EX-99.1 3 pressrel.htm Global Credit Research

Exhibit 99.1

Global Credit Research

Rating Action

26 AUG 2003

Rating Action: Schering-Plough Corporation

 

 

MOODY'S PLACES RATINGS OF SCHERING-PLOUGH CORPORATION ((P)A1 LONG TERM; PRIME-1 SHORT TERM) UNDER REVIEW FOR POSSIBLE DOWNGRADE

 

 

Approximately $1.9 Billion of Rated Securities Affected.

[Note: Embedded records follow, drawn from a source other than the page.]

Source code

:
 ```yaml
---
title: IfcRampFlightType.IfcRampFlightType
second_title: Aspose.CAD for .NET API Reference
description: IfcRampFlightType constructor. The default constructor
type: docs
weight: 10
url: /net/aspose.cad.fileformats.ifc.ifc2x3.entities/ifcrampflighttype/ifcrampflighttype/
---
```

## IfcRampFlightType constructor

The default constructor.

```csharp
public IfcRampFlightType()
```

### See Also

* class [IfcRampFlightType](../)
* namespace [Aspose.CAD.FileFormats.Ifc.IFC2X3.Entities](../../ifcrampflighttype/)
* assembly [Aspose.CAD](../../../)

New York, August 26, 2003 - Moody's Investors Service placed the ratings of Schering-Plough Corporation under review for possible downgrade.

 

Ratings placed under review for possible downgrade:

 

Schering-Plough Corporation: (P)A1 shelf registration, Prime-1 commercial paper

Schering Corporation: Prime-1 commercial paper

 

The rating review is prompted by Moody's concerns that Schering-Plough's operating cash flow may fall significantly below the rating agency's earlier expectations as a result of declining sales and market share of key products combined with higher investment to support Zetia and the Zetia/Zocor combination. In addition, Moody's is concerned that Schering-Plough's free cash flow, even with the announced reduction in shareholder dividend, may also fall below Moody's earlier expectations and/or remain negative over a longer time frame.

 

Moody's rating review will focus on (1) performance of key product franchises in the wake of increasing branded competition and potential generic competition; (2) additional steps management is taking to stabilize performance, including headcount reduction; (3) the potential for additional cash outflows associated with ongoing litigation; and (4) the impact of lower operating cash flow and potentially lower free cash flow on Schering-Plough's balance sheet, which Moody's believes remains healthy, currently.

 

At this time, Moody's expects that the rating change, if any, could be one or two notches; hence, Moody's is placing both the (P)A1 long-term as well as the Prime-1 short term debt ratings under review for possible downgrade. Moody's notes that Schering-Plough's liquidity remains very good, based on cash and short term investments of $4.1 billion reported as of June 30, 2003 compared to total debt and preferred equity securities of $2.1 billion, with limited near term maturities. In addition, the company maintains $1 billion of committed bank facilities without restrictive covenants or onerous conditions precedent to borrowing. This liquidity should provide flexibility to withstand weaker operating cash flow, potentially negative free cash flow, and potential outflows associated with litigation.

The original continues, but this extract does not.